### Problem to work on
Output only the span of lines that begins at the line containing "These are a" and ends at the last line of the data, both included, exactly as they appear.

Records contained in a dataset:

#####

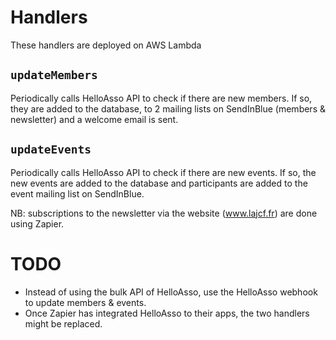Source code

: 
# Handlers
These handlers are deployed on AWS Lambda
## `updateMembers`
Periodically calls HelloAsso API to check if there are new members. If so,
they are added to the database, to 2 mailing lists on SendInBlue (members & newsletter) and 
a welcome email is sent.

## `updateEvents`
Periodically calls HelloAsso API to check if there are new events. If so, the new events are
added to the database and participants are added to the event mailing list on SendInBlue.

NB: subscriptions to the newsletter via the website (www.lajcf.fr) are done using Zapier.

# TODO
- Instead of using the bulk API of HelloAsso, use the HelloAsso webhook to update members & events.
- Once Zapier has integrated HelloAsso to their apps, the two handlers might be replaced.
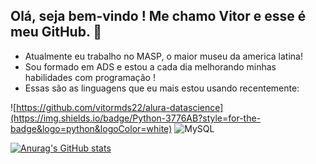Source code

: ## Olá, seja bem-vindo ! Me chamo Vitor e esse é meu GitHub. 👋

* Atualmente eu trabalho no MASP, o maior museu da america latina!
* Sou formado em ADS e estou a cada dia melhorando minhas habilidades com programação ! 
* Essas são as linguagens que eu mais estou usando recentemente:

![https://github.com/vitormds22/alura-datascience](https://img.shields.io/badge/Python-3776AB?style=for-the-badge&logo=python&logoColor=white) 
![MySQL](https://img.shields.io/badge/MySQL-00000F?style=for-the-badge&logo=mysql&logoColor=white)

<!--
    	https://img.shields.io/badge/LinkedIn-0077B5?style=for-the-badge&logo=linkedin&logoColor=white
-->
[![Anurag's GitHub stats](https://github-readme-stats.vercel.app/api?username=vitormds22&show_icons=true&theme=dark)](https://github.com/anuraghazra/github-readme-stats)

<!--
**vitormds22/vitormds22** is a ✨ _special_ ✨ repository because its `README.md` (this file) appears on your GitHub profile.

Here are some ideas to get you started:

- 🔭 I’m currently working on ...
- 🌱 I’m currently learning ...
- 👯 I’m looking to collaborate on ...
- 🤔 I’m looking for help with ...
- 💬 Ask me about ...
- 📫 How to reach me: ...
- 😄 Pronouns: ...
- ⚡ Fun fact: ...
-->

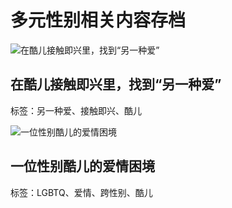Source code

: # 多元性别相关内容存档

![在酷儿接触即兴里，找到“另一种爱”](https://www.biede.com/wp-content/uploads/2023/04/687403d4e8867d6ae8097e3f3a60949-600x600.png)

## 在酷儿接触即兴里，找到“另一种爱”
标签：另一种爱、接触即兴、酷儿

![一位性别酷儿的爱情困境](https://www.biede.com/wp-content/uploads/2021/12/WechatIMG1652-600x459.jpeg)

## 一位性别酷儿的爱情困境
标签：LGBTQ、爱情、跨性别、酷儿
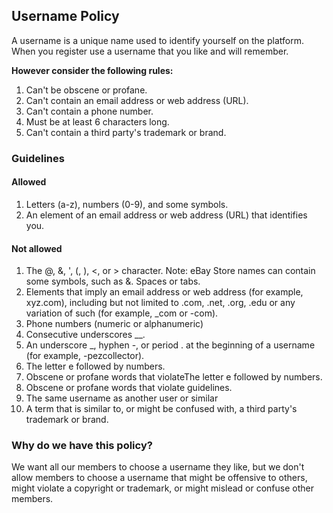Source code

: ## Username Policy

A username is a unique name used to identify yourself on the platform.
When you register use a username that you like and will remember.

**However consider the following rules:**

1. Can't be obscene or profane.
1. Can't contain an email address or web address (URL).
1. Can't contain a phone number.
1. Must be at least 6 characters long.
1. Can't contain a third party's trademark or brand.

### Guidelines

#### Allowed

1. Letters (a-z), numbers (0-9), and some symbols.
1. An element of an email address or web address (URL) that identifies you.

#### Not allowed

1. The @, &, ', (, ), <, or > character. Note: eBay Store names can contain some symbols, such as &.
Spaces or tabs.
1. Elements that imply an email address or web address (for example, xyz.com), including but not limited to .com, .net, .org, .edu or any variation of such (for example, _com or -com).
1. Phone numbers (numeric or alphanumeric)
1. Consecutive underscores __.
1. An underscore _, hyphen -, or period . at the beginning of a username (for example, -pezcollector).
1. The letter e followed by numbers.
1. Obscene or profane words that violateThe letter e followed by numbers.
1. Obscene or profane words that violate guidelines.
1. The same username as another user or similar
1. A term that is similar to, or might be confused with, a third party's trademark or brand.

### Why do we have this policy?

We want all our members to choose a username they like, but we don't allow members to choose a username that might be offensive to others, might violate a copyright or trademark, or might mislead or confuse other members.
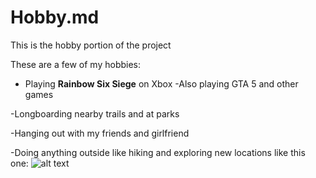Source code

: # Hobby.md
This is the hobby portion of the project

These are a few of my hobbies:

- Playing **Rainbow Six Siege** on Xbox
  -Also playing GTA 5 and other games
  
-Longboarding nearby trails and at parks

-Hanging out with my friends and girlfriend

-Doing anything outside like hiking and exploring new locations like this one:
![alt text](http://picsum.photos/200/200)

#####

### Solution to this exercise
These are a few of my hobbies:

- Playing **Rainbow Six Siege** on Xbox
  -Also playing GTA 5 and other games
  
-Longboarding nearby trails and at parks

-Hanging out with my friends and girlfriend

-Doing anything outside like hiking and exploring new locations like this one:
![alt text](http://picsum.photos/200/200)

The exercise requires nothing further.